The final step in heart sound classification involves feeding features into a classifier. Early methods relied on traditional machine learning, but recent approaches favor deep learning. Both achieve high performance, but deep learning requires less human intervention, as it automatically extracts features from signal representations and learns from errors. However, it demands more memory and computational power, often requiring GPUs. Among the traditional classifiers used in PCG analysis are support vector machines (SVM) [6,30,42,44,45,46], hidden Markov models (HMM) [27,47,48], random forest (RF) [30,38], k-nearest neighbor (KNN) [18,49] and artificial neural networks (ANN) [15,33,34,35]. Among the deep-learning classifiers, the most commonly used are convolutional neural networks (CNN) [21,46,50,51,52], but long-short memory neural networks (LSTM-NN) [53,54], variational autoencoder neural networks [55,56], and vision transformers (ViT) [57] have also been proposed.

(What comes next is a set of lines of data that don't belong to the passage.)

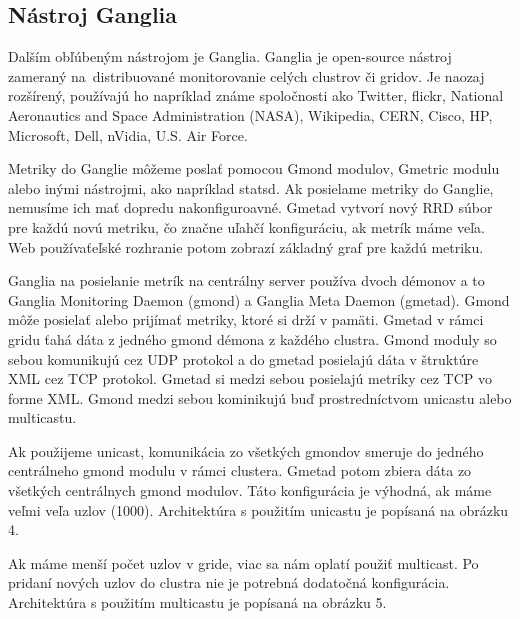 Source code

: \documentclass[a4paper, usesections, upjsfrontpage, thesismargins, thesislinespacing, twoside]{rnthesissvk}
\begin{document}
\subsection{Nástroj Ganglia}

Dalším obľúbeným nástrojom je Ganglia.
Ganglia je open-source nástroj zameraný na~distribuované monitorovanie celých clustrov či gridov.
Je naozaj rozšírený, používajú ho napríklad známe spoločnosti ako Twitter, flickr, National Aeronautics and Space Administration (NASA), Wikipedia, CERN, Cisco, HP, Microsoft, Dell, nVidia, U.S. Air Force.

Metriky do Ganglie môžeme poslať pomocou Gmond modulov, Gmetric modulu alebo inými nástrojmi, ako napríklad statsd.
Ak posielame metriky do Ganglie, nemusíme ich mať dopredu nakonfiguroavné.
Gmetad vytvorí nový RRD súbor pre každú novú metriku, čo značne uľahčí konfiguráciu, ak metrík máme veľa.
Web používaťeľské rozhranie potom zobrazí základný graf pre každú metriku.

Ganglia na posielanie metrík na centrálny server používa dvoch démonov a to Ganglia Monitoring Daemon (gmond) a Ganglia Meta Daemon (gmetad).
Gmond môže posielať alebo prijímať metriky, ktoré si drží v pamäti.
Gmetad v rámci gridu ťahá dáta z jedného gmond démona z každého clustra.
Gmond moduly so sebou komunikujú cez UDP protokol a do gmetad posielajú dáta v štruktúre XML cez TCP protokol.
Gmetad si medzi sebou posielajú metriky cez TCP vo forme XML.
Gmond medzi sebou kominikujú buď prostredníctvom unicastu alebo multicastu.

Ak použijeme unicast, komunikácia zo všetkých gmondov smeruje do jedného centrálneho gmond modulu v rámci clustera.
Gmetad potom zbiera dáta zo všetkých centrálnych gmond modulov.
Táto konfigurácia je výhodná, ak máme veľmi veľa uzlov (1000).
Architektúra s použitím unicastu je popísaná na obrázku 4.

Ak máme menší počet uzlov v gride, viac sa nám oplatí použiť multicast.
Po pridaní nových uzlov do clustra nie je potrebná dodatočná konfigurácia.
Architektúra s použitím multicastu je popísaná na obrázku 5.
\end{document}
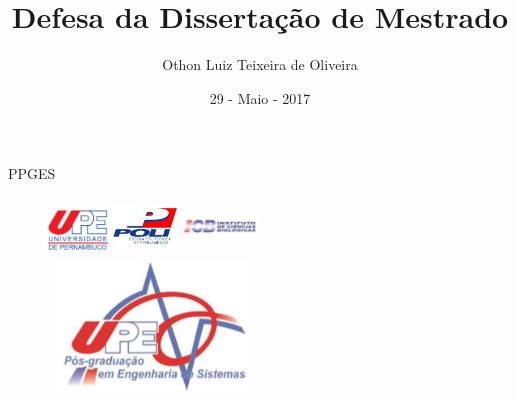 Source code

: \documentclass[11pt]{beamer}
\author{ Othon Luiz Teixeira de Oliveira }
\title[PPGES]{Defesa da Dissertação de Mestrado}
\institute{Escola Politécnica de Pernambuco -- Poli ---  UPE}
\date{29 - Maio - 2017}
\begin{document}
\newcommand{\capa}{
    \begin{tikzpicture}[remember picture,overlay]
        \node at (current page.south west)
            {\begin{tikzpicture}[remember picture, overlay]
                \fill[shading=radial,top color=orange,bottom color=orange,middle color=yellow] (0,0) rectangle (\paperwidth,\paperheight);
            \end{tikzpicture}
          };
    \end{tikzpicture}
}


\begin{frame}
	\titlepage
\end{frame}

\begin{frame}{PPGES}
\begin{figure}[h]
\includegraphics[width=16mm, height=13mm]{Figuras/Capa/upelogo.eps}
\qquad \quad \quad \quad \quad
\includegraphics[width=17mm, height=15mm]{Figuras/Capa/logoPoli.jpg}
\qquad \quad \quad \quad \quad \quad \quad 	\vspace{0.5in}
\includegraphics[width=20mm, height=15mm]{Figuras/Capa/icblogo.png}
\\
\includegraphics[width=55mm, height=35mm]{Figuras/Capa/logo_ppges3.png}

\end{figure}
\end{frame}
\end{document}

In this work, we propose a new offline method combining three time-frequency representations to precisely describe the PCG as an image. Then we present how to accurately classify these images using well-established high-performance deep-learning architectures. Using three public heart sound recording datasets, the proposed methodology achieves 99.9% accuracy in detecting abnormal sounds. The rest of the paper is organized as follows. Section 2 presents the databases used in this study, the preprocessing steps, and the details on generating PCG images using time-frequency representations. This section also presents the image classification approach based on five deep-learning architectures. The results are reported and discussed in Section 3. Finally, concluding remarks are presented in Section 4.

2. Methodology

The structure of our PCG classification algorithm consists of three main stages: (1) preprocessing, (2) time-frequency analysis, and (3) machine-learning classification. A detailed description of each of these steps is presented in this section.

2.1. Heartsound Datasets

We propose using three publicly available heart sound databases for this work’s development. The first database is used in “The PhysioNet/Computation in Cardiology (CinC) Challenge 2016” [58]. This collection of sounds comes from seven independent research groups. The database contains 3153 heart sound recordings collected from healthy patients and patients with different cardiac pathologies, such as heart valve disease and coronary artery disease, among others. The database composition is presented in

Table 1. Conformation of the PCG recordings in the PhysioNet dataset [58].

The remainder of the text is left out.